Order Optimal Regret Bounds for Sharpe Ratio Optimization under Thompson Sampling

In this paper, we study sequential decision-making for maximizing the Sharpe ratio (SR) in a stochastic multi-armed bandit (MAB) setting. Unlike standard bandit formulations that maximize cumulative reward, SR optimization requires balancing expected return and reward variability. As a result, the learning objective depends jointly on the mean and variance of the reward distribution and takes a fractional form. To address this problem, we propose the Sharpe Ratio Thompson Sampling \texttt{SRTS}, a Bayesian algorithm for risk-adjusted exploration. For Gaussian reward models, the algorithm employs a Normal-Gamma conjugate posterior to capture uncertainty in both the mean and the precision of each arm. In contrast to additive mean-variance (MV) formulations, which often require different algorithms across risk regimes, the fractional SR objective yields a single sampling rule that applies uniformly across risk tolerances. On the theoretical side, we develop a regret decomposition tailored to the SR objective and introduce a decoupling approach that separates the contributions of mean and variance uncertainty. This framework allows us to control the interaction between the Gaussian mean samples and the Gamma precision samples arising in the posterior. Using these results, we establish a finite-time distribution-dependent $\mathcal{O}(\log n)$ upper bound on the expected regret. We further derive a matching information-theoretic lower bound using a change-of-measure argument, showing that the proposed algorithm is order-optimal. Finally, experiments on synthetic bandit environments illustrate the performance of \texttt{SRTS} and demonstrate improvements over existing risk-aware bandit algorithms across a range of risk-return settings.

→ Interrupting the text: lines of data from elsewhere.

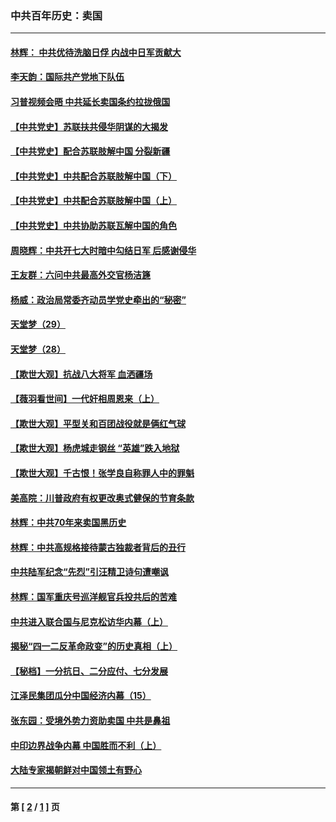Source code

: ### 中共百年历史：卖国
---
#### [林辉： 中共优待洗脑日俘 内战中日军贡献大](../../pages/nf1176117/n13624644.md?09160430) 
#### [李天韵：国际共产党地下队伍](../../pages/nf1176117/n13611808.md?09160430) 
#### [习普视频会晤 中共延长卖国条约拉拢俄国](../../pages/nf1176117/n13060971.md?09160430) 
#### [【中共党史】苏联扶共侵华阴谋的大揭发](../../pages/nf1176117/n13056050.md?09160430) 
#### [【中共党史】配合苏联肢解中国 分裂新疆](../../pages/nf1176117/n13040700.md?09160430) 
#### [【中共党史】中共配合苏联肢解中国（下）](../../pages/nf1176117/n13035660.md?09160430) 
#### [【中共党史】中共配合苏联肢解中国（上）](../../pages/nf1176117/n13030262.md?09160430) 
#### [【中共党史】中共协助苏联瓦解中国的角色](../../pages/nf1176117/n13018109.md?09160430) 
#### [周晓辉：中共开七大时暗中勾结日军 后感谢侵华](../../pages/nf1176117/n12921960.md?09160430) 
#### [王友群：六问中共最高外交官杨洁篪](../../pages/nf1176117/n12836495.md?09160430) 
#### [杨威：政治局常委齐动员学党史牵出的“秘密”](../../pages/nf1176117/n12764642.md?09160430) 
#### [天堂梦（29）](../../pages/nf1176117/n12408465.md?09160430) 
#### [天堂梦（28）](../../pages/nf1176117/n12408309.md?09160430) 
#### [【欺世大观】抗战八大将军 血洒疆场](../../pages/nf1176117/n12357044.md?09160430) 
#### [【薇羽看世间】一代奸相周恩来（上）](../../pages/nf1176117/n12401109.md?09160430) 
#### [【欺世大观】平型关和百团战役就是俩红气球](../../pages/nf1176117/n12359157.md?09160430) 
#### [【欺世大观】杨虎城走钢丝 “英雄”跌入地狱](../../pages/nf1176117/n12358840.md?09160430) 
#### [【欺世大观】千古恨！张学良自称罪人中的罪魁](../../pages/nf1176117/n12358629.md?09160430) 
#### [美高院：川普政府有权更改奥式健保的节育条款](../../pages/nf1176117/n12242171.md?09160430) 
#### [林辉：中共70年来卖国黑历史](../../pages/nf1176117/n11552181.md?09160430) 
#### [林辉：中共高规格接待蒙古独裁者背后的丑行](../../pages/nf1176117/n11225005.md?09160430) 
#### [中共陆军纪念“先烈”引汪精卫诗句遭嘲讽](../../pages/nf1176117/n11153345.md?09160430) 
#### [林辉：国军重庆号巡洋舰官兵投共后的苦难](../../pages/nf1176117/n10997801.md?09160430) 
#### [中共进入联合国与尼克松访华内幕（上）](../../pages/nf1176117/n10138788.md?09160430) 
#### [揭秘“四一二反革命政变”的历史真相（上）](../../pages/nf1176117/n9996650.md?09160430) 
#### [【秘档】一分抗日、二分应付、七分发展](../../pages/nf1176117/n9331484.md?09160430) 
#### [江泽民集团瓜分中国经济内幕（15）](../../pages/nf1176117/n9268584.md?09160430) 
#### [张东园：受境外势力资助卖国 中共是鼻祖](../../pages/nf1176117/n9272480.md?09160430) 
#### [中印边界战争内幕 中国胜而不利（上）](../../pages/nf1176117/n9252458.md?09160430) 
#### [大陆专家揭朝鲜对中国领土有野心](../../pages/nf1176117/n9074056.md?09160430) 

---
#### 第 [ [2](./2.md?09160430) / [1](./1.md?09160430) ] 页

翻译：本文研究随机多臂赌博机（MAB）设置下最大化夏普比率（SR）的序贯决策问题。与标准赌博机问题最大化累积奖励不同，SR优化需要平衡期望收益与收益波动性。因此，学习目标依赖于收益分布的均值和方差，并呈现分式形式。为应对该问题，我们提出夏普比率汤普森采样算法\verb|SRTS|，这是一种用于风险调整探索的贝叶斯方法。对于高斯奖励模型，该算法采用正态-伽马共轭后验来捕捉各臂均值与精度的不确定性。与需要针对不同风险区域采用不同算法的可加性均值-方差（MV）公式不同，分式SR目标产生统一的采样规则，可普遍适用于各种风险容忍度。在理论方面，我们针对SR目标定制了遗憾分解，并引入解耦方法分离均值与方差不确定性的贡献。该框架使我们能够控制后验中高斯均值样本与伽马精度样本之间的交互作用。基于这些结果，我们建立了期望遗憾的有限时域分布相关$\mathcal{O}(\log n)$上界。进一步地，我们利用测度变换论证推导出匹配的信息论下界，证明所提算法达到排序最优。最后，在合成赌博机环境上的实验展示了\verb|SRTS|的性能，并表明在多种风险-收益设定下其优于现有风险感知赌博机算法。